• _What to produce_
Take from the data every line in which the word "user" is found.

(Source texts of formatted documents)
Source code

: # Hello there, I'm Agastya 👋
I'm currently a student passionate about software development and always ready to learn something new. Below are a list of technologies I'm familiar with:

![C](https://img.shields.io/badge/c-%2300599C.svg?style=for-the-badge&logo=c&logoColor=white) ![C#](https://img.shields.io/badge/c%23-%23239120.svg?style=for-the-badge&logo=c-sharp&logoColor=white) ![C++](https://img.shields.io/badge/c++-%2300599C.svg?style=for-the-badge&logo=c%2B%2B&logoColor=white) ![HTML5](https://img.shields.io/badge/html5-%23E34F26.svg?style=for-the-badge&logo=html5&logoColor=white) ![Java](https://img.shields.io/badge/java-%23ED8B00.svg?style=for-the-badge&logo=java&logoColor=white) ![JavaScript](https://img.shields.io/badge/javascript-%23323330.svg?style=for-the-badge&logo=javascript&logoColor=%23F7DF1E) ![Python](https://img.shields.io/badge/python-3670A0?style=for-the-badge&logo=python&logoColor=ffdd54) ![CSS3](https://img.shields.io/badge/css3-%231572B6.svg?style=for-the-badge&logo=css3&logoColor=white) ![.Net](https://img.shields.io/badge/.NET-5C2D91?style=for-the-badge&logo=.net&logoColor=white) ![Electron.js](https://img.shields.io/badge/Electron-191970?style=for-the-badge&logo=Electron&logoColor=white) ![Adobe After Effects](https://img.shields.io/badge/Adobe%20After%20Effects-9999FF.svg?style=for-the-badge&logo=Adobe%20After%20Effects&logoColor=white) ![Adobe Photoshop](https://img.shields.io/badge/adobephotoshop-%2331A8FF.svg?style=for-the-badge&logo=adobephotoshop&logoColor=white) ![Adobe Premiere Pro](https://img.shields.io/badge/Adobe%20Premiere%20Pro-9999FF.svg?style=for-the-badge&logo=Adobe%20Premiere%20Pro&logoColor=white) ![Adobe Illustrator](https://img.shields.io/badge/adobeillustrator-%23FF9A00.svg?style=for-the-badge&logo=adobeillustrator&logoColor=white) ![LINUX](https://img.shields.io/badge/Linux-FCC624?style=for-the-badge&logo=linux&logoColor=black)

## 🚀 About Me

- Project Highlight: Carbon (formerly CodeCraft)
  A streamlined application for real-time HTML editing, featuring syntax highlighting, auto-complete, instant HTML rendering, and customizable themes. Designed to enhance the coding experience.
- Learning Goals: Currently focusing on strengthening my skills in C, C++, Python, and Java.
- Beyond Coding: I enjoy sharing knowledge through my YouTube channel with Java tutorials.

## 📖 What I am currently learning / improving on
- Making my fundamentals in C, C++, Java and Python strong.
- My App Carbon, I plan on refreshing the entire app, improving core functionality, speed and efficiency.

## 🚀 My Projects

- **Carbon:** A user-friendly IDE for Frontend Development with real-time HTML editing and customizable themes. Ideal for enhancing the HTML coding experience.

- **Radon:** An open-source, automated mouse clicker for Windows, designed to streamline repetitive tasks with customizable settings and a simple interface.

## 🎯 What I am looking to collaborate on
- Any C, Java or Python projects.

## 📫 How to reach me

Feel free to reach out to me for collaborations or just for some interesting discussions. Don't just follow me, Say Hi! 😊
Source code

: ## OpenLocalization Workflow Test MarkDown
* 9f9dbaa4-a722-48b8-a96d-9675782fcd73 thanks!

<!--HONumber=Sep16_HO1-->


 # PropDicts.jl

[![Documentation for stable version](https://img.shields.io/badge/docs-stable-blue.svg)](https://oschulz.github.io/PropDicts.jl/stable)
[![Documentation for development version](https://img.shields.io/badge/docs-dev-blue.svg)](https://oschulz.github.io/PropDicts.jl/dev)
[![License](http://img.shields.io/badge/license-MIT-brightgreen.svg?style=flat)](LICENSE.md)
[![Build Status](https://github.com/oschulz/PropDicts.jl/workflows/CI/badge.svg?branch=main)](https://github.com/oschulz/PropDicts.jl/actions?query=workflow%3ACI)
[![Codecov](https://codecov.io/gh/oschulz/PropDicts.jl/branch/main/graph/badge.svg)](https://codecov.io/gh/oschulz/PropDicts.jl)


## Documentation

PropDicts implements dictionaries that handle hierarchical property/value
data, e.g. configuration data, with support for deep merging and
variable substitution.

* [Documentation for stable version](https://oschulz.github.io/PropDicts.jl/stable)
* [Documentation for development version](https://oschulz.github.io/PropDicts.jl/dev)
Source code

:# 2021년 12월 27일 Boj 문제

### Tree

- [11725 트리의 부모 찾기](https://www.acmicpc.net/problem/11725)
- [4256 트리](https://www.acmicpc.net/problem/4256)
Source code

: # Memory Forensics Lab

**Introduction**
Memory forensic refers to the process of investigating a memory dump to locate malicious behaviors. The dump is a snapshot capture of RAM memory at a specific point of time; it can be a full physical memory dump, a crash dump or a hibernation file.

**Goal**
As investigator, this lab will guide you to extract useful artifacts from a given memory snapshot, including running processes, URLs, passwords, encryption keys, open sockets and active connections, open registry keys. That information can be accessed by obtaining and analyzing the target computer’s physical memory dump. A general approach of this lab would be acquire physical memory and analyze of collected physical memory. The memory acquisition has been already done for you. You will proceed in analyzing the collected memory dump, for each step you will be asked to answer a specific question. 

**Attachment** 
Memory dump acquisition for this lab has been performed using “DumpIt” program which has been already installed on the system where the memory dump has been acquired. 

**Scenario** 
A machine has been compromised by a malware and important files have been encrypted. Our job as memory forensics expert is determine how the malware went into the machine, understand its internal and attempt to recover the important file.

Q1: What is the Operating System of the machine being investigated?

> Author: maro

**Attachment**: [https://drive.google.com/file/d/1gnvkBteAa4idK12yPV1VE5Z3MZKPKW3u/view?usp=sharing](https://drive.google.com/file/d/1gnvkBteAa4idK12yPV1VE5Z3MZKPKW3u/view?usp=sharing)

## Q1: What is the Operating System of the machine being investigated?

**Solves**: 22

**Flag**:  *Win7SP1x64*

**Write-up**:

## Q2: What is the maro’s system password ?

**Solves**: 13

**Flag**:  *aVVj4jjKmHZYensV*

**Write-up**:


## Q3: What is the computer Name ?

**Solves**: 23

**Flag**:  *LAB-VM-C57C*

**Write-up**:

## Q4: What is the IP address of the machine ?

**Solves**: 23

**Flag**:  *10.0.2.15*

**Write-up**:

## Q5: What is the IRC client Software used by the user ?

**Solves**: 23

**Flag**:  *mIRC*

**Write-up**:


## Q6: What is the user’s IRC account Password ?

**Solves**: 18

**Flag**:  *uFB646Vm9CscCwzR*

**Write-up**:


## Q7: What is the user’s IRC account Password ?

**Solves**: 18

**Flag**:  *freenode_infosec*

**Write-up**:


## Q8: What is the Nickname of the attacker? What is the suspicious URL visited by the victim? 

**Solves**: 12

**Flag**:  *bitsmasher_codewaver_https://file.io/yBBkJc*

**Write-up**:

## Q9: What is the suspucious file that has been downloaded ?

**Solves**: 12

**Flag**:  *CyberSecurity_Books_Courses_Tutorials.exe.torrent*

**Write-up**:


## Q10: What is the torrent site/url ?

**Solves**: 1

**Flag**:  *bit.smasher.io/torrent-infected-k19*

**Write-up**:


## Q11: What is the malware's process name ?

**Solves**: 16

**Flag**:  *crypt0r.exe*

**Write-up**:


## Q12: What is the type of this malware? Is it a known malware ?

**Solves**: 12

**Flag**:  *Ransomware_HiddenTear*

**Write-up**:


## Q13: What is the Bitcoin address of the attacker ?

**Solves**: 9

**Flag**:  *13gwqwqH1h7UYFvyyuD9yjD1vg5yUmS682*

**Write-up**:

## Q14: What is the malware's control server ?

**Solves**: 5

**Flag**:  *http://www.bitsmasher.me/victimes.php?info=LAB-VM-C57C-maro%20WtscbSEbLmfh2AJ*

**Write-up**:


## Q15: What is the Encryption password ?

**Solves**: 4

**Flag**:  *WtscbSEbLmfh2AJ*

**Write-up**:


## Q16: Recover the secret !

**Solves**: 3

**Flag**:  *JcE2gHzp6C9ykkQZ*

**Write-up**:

• _Solved problem_
- **Carbon:** A user-friendly IDE for Frontend Development with real-time HTML editing and customizable themes. Ideal for enhancing the HTML coding experience.
## Q5: What is the IRC client Software used by the user ?
## Q6: What is the user’s IRC account Password ?
## Q7: What is the user’s IRC account Password ?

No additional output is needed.